The parallelInt Engine

Origin ships a second, more advanced execution engine called parallelInt that performs wavefront dependency analysis on the full program AST before running anything. This engine is separate from the standard origin run pipeline — it is an alternative runner used for research and experimentation. The parallelInt engine analyses every statement in the whole program (not just a parallel block) and automatically groups them into numbered stages:
HazardCondition
RAW (read-after-write)an earlier statement writes a variable that a later one reads
WAW (write-after-write)two statements write the same variable
WAR (write-after-read)an earlier statement reads a variable that a later one writes
SFIO (side-effect ordering)both statements carry observable side effects
Statements with no dependency are placed in the same stage and run as concurrent threads. Stages execute sequentially — every thread in a stage joins before the next stage begins. The engine’s verbose output identifies each stage and its mode:
[parallelInt] Stage 0 [PARALLEL x4]
[parallelInt] Stage 1 [sequential]
The parallelInt API call signature is:
from parallelInt import parallelInt
result = parallelInt.gen(ast, shared_globals, verbose)
It accepts the full ProgramNode AST returned by parser.Parser, not a sub-tree. Both shared_globals and verbose are optional.

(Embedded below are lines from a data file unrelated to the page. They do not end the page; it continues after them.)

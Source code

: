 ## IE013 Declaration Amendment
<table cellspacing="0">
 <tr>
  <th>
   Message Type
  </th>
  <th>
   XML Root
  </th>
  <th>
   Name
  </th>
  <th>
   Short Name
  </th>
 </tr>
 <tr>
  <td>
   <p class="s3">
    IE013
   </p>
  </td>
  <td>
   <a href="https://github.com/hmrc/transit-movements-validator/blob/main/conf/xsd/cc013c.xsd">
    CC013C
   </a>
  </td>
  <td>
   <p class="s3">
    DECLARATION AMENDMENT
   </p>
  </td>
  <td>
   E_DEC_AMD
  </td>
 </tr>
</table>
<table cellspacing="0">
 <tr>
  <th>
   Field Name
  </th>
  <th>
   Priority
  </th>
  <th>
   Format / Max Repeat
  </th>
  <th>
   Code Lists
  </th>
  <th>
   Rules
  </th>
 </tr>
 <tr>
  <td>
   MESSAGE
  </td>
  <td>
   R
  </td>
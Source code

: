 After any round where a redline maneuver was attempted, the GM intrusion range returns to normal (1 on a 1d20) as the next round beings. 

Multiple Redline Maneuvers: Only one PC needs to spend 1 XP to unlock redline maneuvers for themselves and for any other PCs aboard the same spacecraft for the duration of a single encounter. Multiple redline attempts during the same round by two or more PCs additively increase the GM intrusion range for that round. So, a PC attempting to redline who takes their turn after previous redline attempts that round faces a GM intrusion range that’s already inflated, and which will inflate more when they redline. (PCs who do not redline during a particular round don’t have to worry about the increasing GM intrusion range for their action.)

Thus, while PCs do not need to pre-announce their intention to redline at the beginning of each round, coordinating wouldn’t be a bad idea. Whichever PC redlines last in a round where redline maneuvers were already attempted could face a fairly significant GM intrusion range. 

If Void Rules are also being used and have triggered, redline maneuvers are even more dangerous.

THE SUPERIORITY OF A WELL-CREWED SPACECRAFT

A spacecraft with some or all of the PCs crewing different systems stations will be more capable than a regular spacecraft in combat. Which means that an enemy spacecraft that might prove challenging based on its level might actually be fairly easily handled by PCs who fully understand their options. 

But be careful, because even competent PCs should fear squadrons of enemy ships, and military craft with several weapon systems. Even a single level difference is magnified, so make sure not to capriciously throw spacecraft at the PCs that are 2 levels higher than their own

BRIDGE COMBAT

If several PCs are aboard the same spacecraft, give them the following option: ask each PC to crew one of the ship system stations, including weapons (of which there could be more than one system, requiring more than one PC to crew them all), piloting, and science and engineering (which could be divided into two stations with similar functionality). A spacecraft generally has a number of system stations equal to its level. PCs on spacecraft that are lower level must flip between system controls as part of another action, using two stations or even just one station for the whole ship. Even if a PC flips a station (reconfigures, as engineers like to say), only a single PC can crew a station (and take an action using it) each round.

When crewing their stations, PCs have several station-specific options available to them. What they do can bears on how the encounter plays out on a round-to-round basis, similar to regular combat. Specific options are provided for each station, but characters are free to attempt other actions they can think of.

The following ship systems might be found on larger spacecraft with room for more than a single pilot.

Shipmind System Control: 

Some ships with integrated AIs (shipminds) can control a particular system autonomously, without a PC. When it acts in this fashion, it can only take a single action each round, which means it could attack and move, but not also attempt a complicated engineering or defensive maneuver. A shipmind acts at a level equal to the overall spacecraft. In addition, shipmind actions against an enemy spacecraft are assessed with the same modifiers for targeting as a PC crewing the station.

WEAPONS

Thread Safety and Shared State

All threads within a parallel block share the same Python dict of globals, passed directly to Python’s exec(). This means:
  • Variables written inside the block are visible to statements that follow the block, because the join barrier guarantees all threads have finished before execution continues.
  • Two statements in the same parallel { } block should write to different variables. If two threads write the same variable concurrently, the result is a data race.
  • Statements with side effects — print, input, GPIO set, import, and nested exec — run in separate threads and their order relative to each other is not guaranteed.
The parallel {} block in the standard interpreter generates one thread per top-level statement. For automatic dependency-aware scheduling across an entire program, see the parallelInt engine described above, which is a separate execution path from the normal origin run command.
Mutating shared Python objects — such as lists or dicts — from multiple threads within the same parallel block can cause race conditions, because Python dict and list mutations are not individually atomic. Use separate variables per thread and merge the results after the block completes.